New Funding for Architecture Archive Database Project

November 07, 2017

Daniel Wills, Instrumental Landscapes, Thesis 2011-12 Left: Daniel Libeskind, Collage, Thesis, 1969-70. Right: Stanley Allen, The Theater of Production, Thesis, 1980-81 Jennifer Lee, Weaving Walls, Thesis 1996-97
Daniel Wills, Instrumental Landscapes, Thesis 2011-12

The project to digitize, catalog, and exhibit the Architecture Archive’s Student Work Collection received a major boost this summer with two grants from the Leon Levy Foundation and the Graham Foundation. These two sources of funding complement the nearly $150,000 federal grant awarded to the archive by the Institute of Museum and Library Services (IMLS) Museums for America program last fall. When completed, the Architecture Archive’s Digital Access Project will be one of the most comprehensive online collections of student work at a school of architecture in the United States.
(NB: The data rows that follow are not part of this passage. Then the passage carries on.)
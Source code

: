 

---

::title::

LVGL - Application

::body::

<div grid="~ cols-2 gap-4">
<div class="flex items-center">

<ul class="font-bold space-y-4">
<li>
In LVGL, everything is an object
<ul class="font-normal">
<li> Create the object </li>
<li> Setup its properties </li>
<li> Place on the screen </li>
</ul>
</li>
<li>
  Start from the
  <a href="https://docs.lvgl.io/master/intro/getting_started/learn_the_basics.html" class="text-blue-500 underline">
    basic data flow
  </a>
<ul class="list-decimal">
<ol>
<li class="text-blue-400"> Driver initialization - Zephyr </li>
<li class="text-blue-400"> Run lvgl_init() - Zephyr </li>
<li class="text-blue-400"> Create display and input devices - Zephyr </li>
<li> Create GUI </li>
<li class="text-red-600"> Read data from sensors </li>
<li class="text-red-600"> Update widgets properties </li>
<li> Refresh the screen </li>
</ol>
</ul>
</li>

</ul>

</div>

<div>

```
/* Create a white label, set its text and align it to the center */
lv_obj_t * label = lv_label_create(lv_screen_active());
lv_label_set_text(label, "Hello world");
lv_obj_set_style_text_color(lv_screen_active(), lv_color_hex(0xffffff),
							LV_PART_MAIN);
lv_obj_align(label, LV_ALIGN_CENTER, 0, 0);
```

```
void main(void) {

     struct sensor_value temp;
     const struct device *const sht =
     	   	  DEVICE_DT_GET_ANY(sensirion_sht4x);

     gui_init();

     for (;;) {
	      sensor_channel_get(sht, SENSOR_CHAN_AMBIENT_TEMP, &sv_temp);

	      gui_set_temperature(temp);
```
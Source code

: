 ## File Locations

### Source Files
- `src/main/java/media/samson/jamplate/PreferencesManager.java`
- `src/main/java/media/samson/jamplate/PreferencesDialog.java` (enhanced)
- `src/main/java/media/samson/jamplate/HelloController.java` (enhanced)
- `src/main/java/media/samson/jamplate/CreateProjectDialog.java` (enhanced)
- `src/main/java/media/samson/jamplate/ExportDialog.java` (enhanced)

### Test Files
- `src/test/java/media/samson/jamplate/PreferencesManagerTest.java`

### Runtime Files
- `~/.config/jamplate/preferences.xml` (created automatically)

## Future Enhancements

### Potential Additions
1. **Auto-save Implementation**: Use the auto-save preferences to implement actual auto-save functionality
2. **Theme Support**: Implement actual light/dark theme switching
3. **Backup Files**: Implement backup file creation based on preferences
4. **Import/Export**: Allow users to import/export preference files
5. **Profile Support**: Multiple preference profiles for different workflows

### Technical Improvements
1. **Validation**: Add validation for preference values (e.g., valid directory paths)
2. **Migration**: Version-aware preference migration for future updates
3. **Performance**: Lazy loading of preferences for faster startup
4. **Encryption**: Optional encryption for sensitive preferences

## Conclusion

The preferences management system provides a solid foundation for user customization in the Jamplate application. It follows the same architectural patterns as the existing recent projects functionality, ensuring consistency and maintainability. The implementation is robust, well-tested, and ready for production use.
The Leon Levy Foundation is named for Leon Levy, a generous patron of the arts and a benefactor of a wide range of causes and institutions. The Foundation’s archives and catalogs program has helped maintain and expand access to numerous collections that would have otherwise remained hidden from broader audiences. The Cooper Union joins esteemed New York City institutions such as the Museum of Modern Art, the New York Historical Society, and the New York Philharmonic as recipients of this funding. Shelby White, founding trustee of the Leon Levy Foundation, says, “Caring for and providing access to important archival holdings in leading cultural institutions has long been a priority for the Foundation. We are thrilled to add the Architecture Archive at The Cooper Union to this initiative and look forward to seeing how expanded access benefits the community.”

The Graham Foundation grant will support a Houghton Gallery exhibition to accompany the beta launch of the digital archive, which will include a preview of undergraduate Thesis work, in October, 2018. Titled “Archive and Artifact: The Virtual and the Physical,” the exhibit will celebrate more than 50 years of architecture education at The Cooper Union, chronicling themes and typologies explored through the lens of Thesis projects. The School of Architecture was one of 41 organizations to receive the Graham Foundation grant.

Much progress has been made on the Digital Access Project in recent months. Caitlin Biggers, who joined the Archive in December, 2016 as the Project Manager, established the digitization and cataloging process. The first phase of the project has focused on Thesis projects, totaling 563 in number. Caitlin supervises a rotating group of student assistants, both architects and artists, who have spent countless hours scanning slides, drawings, and other items from the collection. To date, approximately 450 projects have been digitized and cataloged, including 6,000 unique items. This material represents about 20% of the overall collection.

"This is a unique collection to work with in that it allows for a lot of community involvement. Our student assistants have the opportunity to identify and record architectural elements, thereby contributing to the cataloging effort,” Biggers says. “Alumni will also have the opportunity to contribute materials and data as we seek permission to publish their work in the coming months. This engagement means that the final product can be something born of both the Architecture Archive and the Cooper community."

Members of the Cooper community have also been involved in developing the interface for the digital archive. Seth Kaufman, ChE’93, is the lead developer of CollectiveAccess, a well-established, open-source digital collections management platform being used to build the database. The Cooper Union Design Center has created a front-end, responsive design which users will be able to access on any device.

A wide scope of subjects is represented in the Student Work Collection. “The work reaches far beyond architecture and design, exploring themes from theology, mathematics, political science, linguistics, and more,” Biggers says. “By providing for the study of architecture at the intersection of a broad range of disciplines, we expect that this public database will engage researchers from a variety of backgrounds and that’s something we are very excited about."